Sono queste radici robuste e insanguinate che consentono a cattolici democratici, socialcomunisti, liberali e rapubblicani-azionisti di fondere insieme nella stessa Carta tutti i filoni cultural-politici del Paese. Ricorderà Giuseppe Dossetti, costituente eletto con la Dc: “È stata la guerra il grande crogiuolo che ha determinato a parer mio in quasi tutti una disposizione degli animi più equa. Che, al di là delle frange estremiste, spesso divergenti od opposte dei costituenti, ha portato alla conclusione di un patto approvato dalla maggioranza del 90% dei membri della Costituente. Un patto che non è stato un qualunque compromesso o una manifestazione ante litteram di consociativismo o un semplice effimero espediente. Ma un solido edificio in cui hanno confluito, al di là dei contrasti politici anche molto aspri e talvolta cruenti, le tre grandi tradizioni: quella liberale, quella cattolica e quella social comunista”. Il premier De Gasperi, pur eletto fra i costituenti, non partecipa quasi mai ai lavori per evitare qualsiasi intromissione del governo (come dice Calamandrei, “quando si scrive la Costituzione, i banchi del governo devono restare vuoti”): prenderà la parola una sola volta, a proposito dei rapporti fra Stato e Chiesa.

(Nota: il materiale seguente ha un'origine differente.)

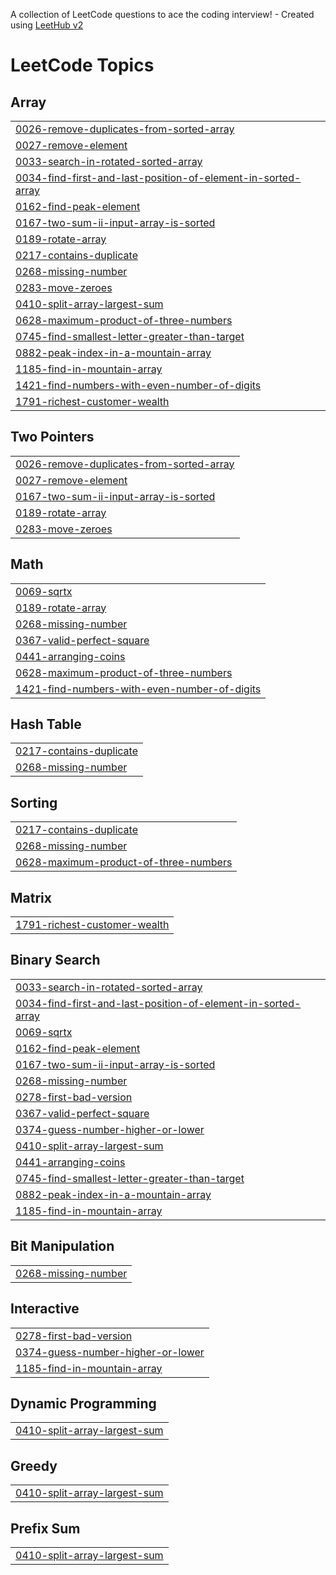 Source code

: A collection of LeetCode questions to ace the coding interview! - Created using [LeetHub v2](https://github.com/arunbhardwaj/LeetHub-2.0)
<!---LeetCode Topics Start-->
# LeetCode Topics
## Array
|  |
| ------- |
| [0026-remove-duplicates-from-sorted-array](https://github.com/manish5430/LeetCode/tree/master/0026-remove-duplicates-from-sorted-array) |
| [0027-remove-element](https://github.com/manish5430/LeetCode/tree/master/0027-remove-element) |
| [0033-search-in-rotated-sorted-array](https://github.com/manish5430/LeetCode/tree/master/0033-search-in-rotated-sorted-array) |
| [0034-find-first-and-last-position-of-element-in-sorted-array](https://github.com/manish5430/LeetCode/tree/master/0034-find-first-and-last-position-of-element-in-sorted-array) |
| [0162-find-peak-element](https://github.com/manish5430/LeetCode/tree/master/0162-find-peak-element) |
| [0167-two-sum-ii-input-array-is-sorted](https://github.com/manish5430/LeetCode/tree/master/0167-two-sum-ii-input-array-is-sorted) |
| [0189-rotate-array](https://github.com/manish5430/LeetCode/tree/master/0189-rotate-array) |
| [0217-contains-duplicate](https://github.com/manish5430/LeetCode/tree/master/0217-contains-duplicate) |
| [0268-missing-number](https://github.com/manish5430/LeetCode/tree/master/0268-missing-number) |
| [0283-move-zeroes](https://github.com/manish5430/LeetCode/tree/master/0283-move-zeroes) |
| [0410-split-array-largest-sum](https://github.com/manish5430/LeetCode/tree/master/0410-split-array-largest-sum) |
| [0628-maximum-product-of-three-numbers](https://github.com/manish5430/LeetCode/tree/master/0628-maximum-product-of-three-numbers) |
| [0745-find-smallest-letter-greater-than-target](https://github.com/manish5430/LeetCode/tree/master/0745-find-smallest-letter-greater-than-target) |
| [0882-peak-index-in-a-mountain-array](https://github.com/manish5430/LeetCode/tree/master/0882-peak-index-in-a-mountain-array) |
| [1185-find-in-mountain-array](https://github.com/manish5430/LeetCode/tree/master/1185-find-in-mountain-array) |
| [1421-find-numbers-with-even-number-of-digits](https://github.com/manish5430/LeetCode/tree/master/1421-find-numbers-with-even-number-of-digits) |
| [1791-richest-customer-wealth](https://github.com/manish5430/LeetCode/tree/master/1791-richest-customer-wealth) |
## Two Pointers
|  |
| ------- |
| [0026-remove-duplicates-from-sorted-array](https://github.com/manish5430/LeetCode/tree/master/0026-remove-duplicates-from-sorted-array) |
| [0027-remove-element](https://github.com/manish5430/LeetCode/tree/master/0027-remove-element) |
| [0167-two-sum-ii-input-array-is-sorted](https://github.com/manish5430/LeetCode/tree/master/0167-two-sum-ii-input-array-is-sorted) |
| [0189-rotate-array](https://github.com/manish5430/LeetCode/tree/master/0189-rotate-array) |
| [0283-move-zeroes](https://github.com/manish5430/LeetCode/tree/master/0283-move-zeroes) |
## Math
|  |
| ------- |
| [0069-sqrtx](https://github.com/manish5430/LeetCode/tree/master/0069-sqrtx) |
| [0189-rotate-array](https://github.com/manish5430/LeetCode/tree/master/0189-rotate-array) |
| [0268-missing-number](https://github.com/manish5430/LeetCode/tree/master/0268-missing-number) |
| [0367-valid-perfect-square](https://github.com/manish5430/LeetCode/tree/master/0367-valid-perfect-square) |
| [0441-arranging-coins](https://github.com/manish5430/LeetCode/tree/master/0441-arranging-coins) |
| [0628-maximum-product-of-three-numbers](https://github.com/manish5430/LeetCode/tree/master/0628-maximum-product-of-three-numbers) |
| [1421-find-numbers-with-even-number-of-digits](https://github.com/manish5430/LeetCode/tree/master/1421-find-numbers-with-even-number-of-digits) |
## Hash Table
|  |
| ------- |
| [0217-contains-duplicate](https://github.com/manish5430/LeetCode/tree/master/0217-contains-duplicate) |
| [0268-missing-number](https://github.com/manish5430/LeetCode/tree/master/0268-missing-number) |
## Sorting
|  |
| ------- |
| [0217-contains-duplicate](https://github.com/manish5430/LeetCode/tree/master/0217-contains-duplicate) |
| [0268-missing-number](https://github.com/manish5430/LeetCode/tree/master/0268-missing-number) |
| [0628-maximum-product-of-three-numbers](https://github.com/manish5430/LeetCode/tree/master/0628-maximum-product-of-three-numbers) |
## Matrix
|  |
| ------- |
| [1791-richest-customer-wealth](https://github.com/manish5430/LeetCode/tree/master/1791-richest-customer-wealth) |
## Binary Search
|  |
| ------- |
| [0033-search-in-rotated-sorted-array](https://github.com/manish5430/LeetCode/tree/master/0033-search-in-rotated-sorted-array) |
| [0034-find-first-and-last-position-of-element-in-sorted-array](https://github.com/manish5430/LeetCode/tree/master/0034-find-first-and-last-position-of-element-in-sorted-array) |
| [0069-sqrtx](https://github.com/manish5430/LeetCode/tree/master/0069-sqrtx) |
| [0162-find-peak-element](https://github.com/manish5430/LeetCode/tree/master/0162-find-peak-element) |
| [0167-two-sum-ii-input-array-is-sorted](https://github.com/manish5430/LeetCode/tree/master/0167-two-sum-ii-input-array-is-sorted) |
| [0268-missing-number](https://github.com/manish5430/LeetCode/tree/master/0268-missing-number) |
| [0278-first-bad-version](https://github.com/manish5430/LeetCode/tree/master/0278-first-bad-version) |
| [0367-valid-perfect-square](https://github.com/manish5430/LeetCode/tree/master/0367-valid-perfect-square) |
| [0374-guess-number-higher-or-lower](https://github.com/manish5430/LeetCode/tree/master/0374-guess-number-higher-or-lower) |
| [0410-split-array-largest-sum](https://github.com/manish5430/LeetCode/tree/master/0410-split-array-largest-sum) |
| [0441-arranging-coins](https://github.com/manish5430/LeetCode/tree/master/0441-arranging-coins) |
| [0745-find-smallest-letter-greater-than-target](https://github.com/manish5430/LeetCode/tree/master/0745-find-smallest-letter-greater-than-target) |
| [0882-peak-index-in-a-mountain-array](https://github.com/manish5430/LeetCode/tree/master/0882-peak-index-in-a-mountain-array) |
| [1185-find-in-mountain-array](https://github.com/manish5430/LeetCode/tree/master/1185-find-in-mountain-array) |
## Bit Manipulation
|  |
| ------- |
| [0268-missing-number](https://github.com/manish5430/LeetCode/tree/master/0268-missing-number) |
## Interactive
|  |
| ------- |
| [0278-first-bad-version](https://github.com/manish5430/LeetCode/tree/master/0278-first-bad-version) |
| [0374-guess-number-higher-or-lower](https://github.com/manish5430/LeetCode/tree/master/0374-guess-number-higher-or-lower) |
| [1185-find-in-mountain-array](https://github.com/manish5430/LeetCode/tree/master/1185-find-in-mountain-array) |
## Dynamic Programming
|  |
| ------- |
| [0410-split-array-largest-sum](https://github.com/manish5430/LeetCode/tree/master/0410-split-array-largest-sum) |
## Greedy
|  |
| ------- |
| [0410-split-array-largest-sum](https://github.com/manish5430/LeetCode/tree/master/0410-split-array-largest-sum) |
## Prefix Sum
|  |
| ------- |
| [0410-split-array-largest-sum](https://github.com/manish5430/LeetCode/tree/master/0410-split-array-largest-sum) |
<!---LeetCode Topics End--> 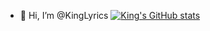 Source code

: - 👋 Hi, I’m @KingLyrics
[![King's GitHub stats](https://github-readme-stats.vercel.app/api?username=KingLyrics)](https://github.com/anuraghazra/github-readme-stats)
<!---
KingLyrics/KingLyrics is a ✨ special ✨ repository because its `README.md` (this file) appears on your GitHub profile.
You can click the Preview link to take a look at your changes.
--->
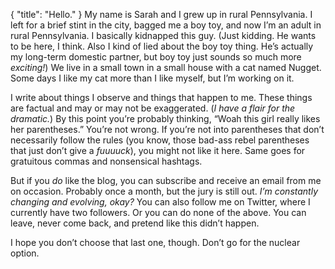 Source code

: {
    "title": "Hello."
}
My name is Sarah and I grew up in rural Pennsylvania. I left for a brief stint in the city, bagged me a boy toy, and now I’m an adult in rural Pennsylvania. I basically kidnapped this guy. (Just kidding. He wants to be here, I think. Also I kind of lied about the boy toy thing. He’s actually my long-term domestic partner, but boy toy just sounds so much more _exciting!_) We live in a small town in a small house with a cat named Nugget. Some days I like my cat more than I like myself, but I’m working on it. 

I write about things I observe and things that happen to me. These things are factual and may or may not be exaggerated. (_I have a flair for the dramatic._) By this point you’re probably thinking, “Woah this girl really likes her parentheses.” You’re not wrong. If you’re not into parentheses that don’t necessarily follow the rules (you know, those bad-ass rebel parentheses that just don’t give a _fuuuuck_), you might not like it here. Same goes for gratuitous commas and nonsensical hashtags.

But if you _do_ like the blog, you can subscribe and receive an email from me on occasion. Probably once a month, but the jury is still out. _I’m constantly changing and evolving, okay?_ You can also follow me on Twitter, where I currently have two followers. Or you can do none of the above. You can leave, never come back, and pretend like this didn’t happen.

I hope you don’t choose that last one, though. Don’t go for the nuclear option.
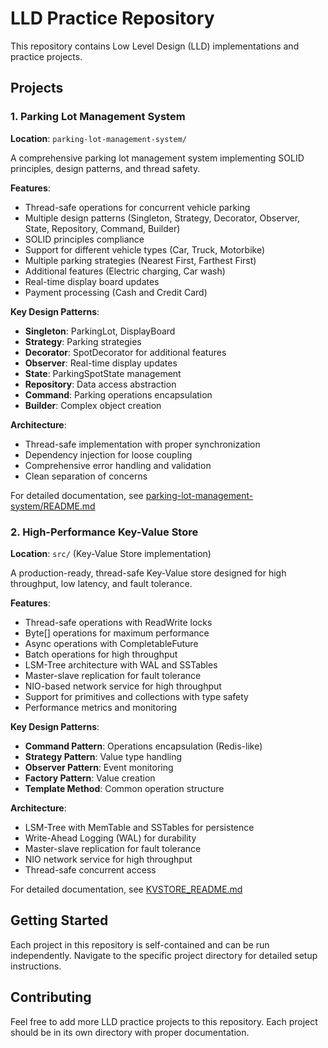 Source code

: # LLD Practice Repository

This repository contains Low Level Design (LLD) implementations and practice projects.

## Projects

### 1. Parking Lot Management System
**Location**: `parking-lot-management-system/`

A comprehensive parking lot management system implementing SOLID principles, design patterns, and thread safety.

**Features**:
- Thread-safe operations for concurrent vehicle parking
- Multiple design patterns (Singleton, Strategy, Decorator, Observer, State, Repository, Command, Builder)
- SOLID principles compliance
- Support for different vehicle types (Car, Truck, Motorbike)
- Multiple parking strategies (Nearest First, Farthest First)
- Additional features (Electric charging, Car wash)
- Real-time display board updates
- Payment processing (Cash and Credit Card)

**Key Design Patterns**:
- **Singleton**: ParkingLot, DisplayBoard
- **Strategy**: Parking strategies
- **Decorator**: SpotDecorator for additional features
- **Observer**: Real-time display updates
- **State**: ParkingSpotState management
- **Repository**: Data access abstraction
- **Command**: Parking operations encapsulation
- **Builder**: Complex object creation

**Architecture**:
- Thread-safe implementation with proper synchronization
- Dependency injection for loose coupling
- Comprehensive error handling and validation
- Clean separation of concerns

For detailed documentation, see [parking-lot-management-system/README.md](parking-lot-management-system/README.md)

### 2. High-Performance Key-Value Store
**Location**: `src/` (Key-Value Store implementation)

A production-ready, thread-safe Key-Value store designed for high throughput, low latency, and fault tolerance.

**Features**:
- Thread-safe operations with ReadWrite locks
- Byte[] operations for maximum performance
- Async operations with CompletableFuture
- Batch operations for high throughput
- LSM-Tree architecture with WAL and SSTables
- Master-slave replication for fault tolerance
- NIO-based network service for high throughput
- Support for primitives and collections with type safety
- Performance metrics and monitoring

**Key Design Patterns**:
- **Command Pattern**: Operations encapsulation (Redis-like)
- **Strategy Pattern**: Value type handling
- **Observer Pattern**: Event monitoring
- **Factory Pattern**: Value creation
- **Template Method**: Common operation structure

**Architecture**:
- LSM-Tree with MemTable and SSTables for persistence
- Write-Ahead Logging (WAL) for durability
- Master-slave replication for fault tolerance
- NIO network service for high throughput
- Thread-safe concurrent access

For detailed documentation, see [KVSTORE_README.md](KVSTORE_README.md)

## Getting Started

Each project in this repository is self-contained and can be run independently. Navigate to the specific project directory for detailed setup instructions.

## Contributing

Feel free to add more LLD practice projects to this repository. Each project should be in its own directory with proper documentation.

L’11 marzo 1947, il costituente-filosofo Benedetto Croce, criticando l’inclusione dei Patti Lateranensi nella Costituzione e la mancata previsione di una legge sul divorzio e di una contro il rischio della “partitomania”, intonerà – lui, laico – il “Veni, creator spiritus, Mentes tuorum visita; Accende lumen sensibus; Infunde amorem cordibus! Soprattutto a questi: ai cuori”. Cioè invocherà la discesa dello Spirito Santo a illuminare i costituenti durante la discussione generale e finale. I 75 termineranno i lavori il 12 gennaio 1947 e il 4 marzo inizierà il dibattito in aula, con altri dibattiti accesi e appassionati. Come quello sul ruolo di garanzia del Senato e, dunque, della sua elettività a suffragio universale (al contrario di quello dello Statuto Albertino, tutto composto da senatori nominati, prima dal Re e poi dal Gran Consiglio del Fascismo). Principi che nessuno rimetterà mai più in discussione, almeno fino all’avvento dei ricostituenti Renzi, Boschi e Verdini. Alla fine la Carta sarà approvata il 22 dicembre con 453 Sì e 62 No (quelli del Msi). Entrerà in vigore il 1° gennaio 1948.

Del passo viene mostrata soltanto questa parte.